- EXERCISE GOAL: In which lines of the data does the string "width" appear? Copy every one.

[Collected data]
--

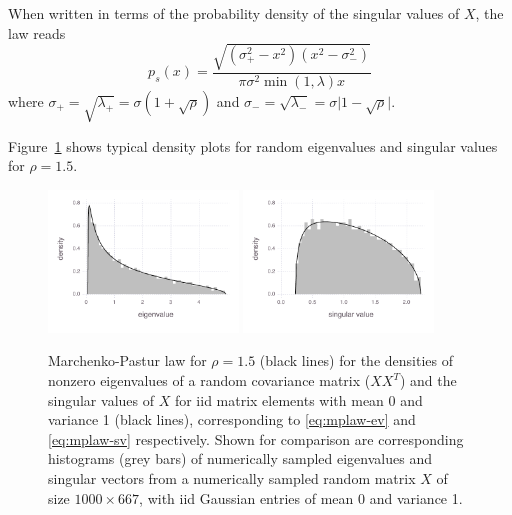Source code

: \documentclass[review]{siamart0516}
\begin{document}
When written in terms of the probability density of the singular values of $X$,
the law reads
%
\begin{equation}
    \label{eq:mplaw-sv}
    p_s(x) = \frac {\sqrt{(\sigma_+^2-x^2)(x^2-\sigma_-^2)}} {\pi \sigma^2 \min(1, \lambda) x}
\end{equation}
%
where
$\sigma_+ = \sqrt{\lambda_+} = \sigma(1+\sqrt{\rho})$ and
$\sigma_- = \sqrt{\lambda_-} = \sigma\vert1-\sqrt{\rho}\vert$.

Figure~\ref{fig:mplaw} shows typical density plots for random eigenvalues
and singular values for $\rho=1.5$.

\begin{figure}
\caption{Marchenko-Pastur law for $\rho=1.5$ (black lines) for the densities of
nonzero eigenvalues of a random covariance matrix ($XX^{T}$) and the singular
values of $X$ for iid matrix elements with mean 0 and variance 1
(black lines), corresponding to \eqref{eq:mplaw-ev} and \eqref{eq:mplaw-sv}
respectively.
Shown for comparison are corresponding histograms (grey
bars) of numerically sampled eigenvalues and singular vectors from
a numerically sampled random matrix $X$ of size $1000\times667$,
with iid Gaussian entries of mean 0 and variance 1.
\label{fig:mplaw}
}

\includegraphics[width=0.45\textwidth]{fig/mplaw/fig-mplaw-ev}
%
\includegraphics[width=0.45\textwidth]{fig/mplaw/fig-mplaw-sv}
\end{figure}
\end{document}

--

- EXERCISE SOLUTION:
\includegraphics[width=0.45\textwidth]{fig/mplaw/fig-mplaw-ev}
\includegraphics[width=0.45\textwidth]{fig/mplaw/fig-mplaw-sv}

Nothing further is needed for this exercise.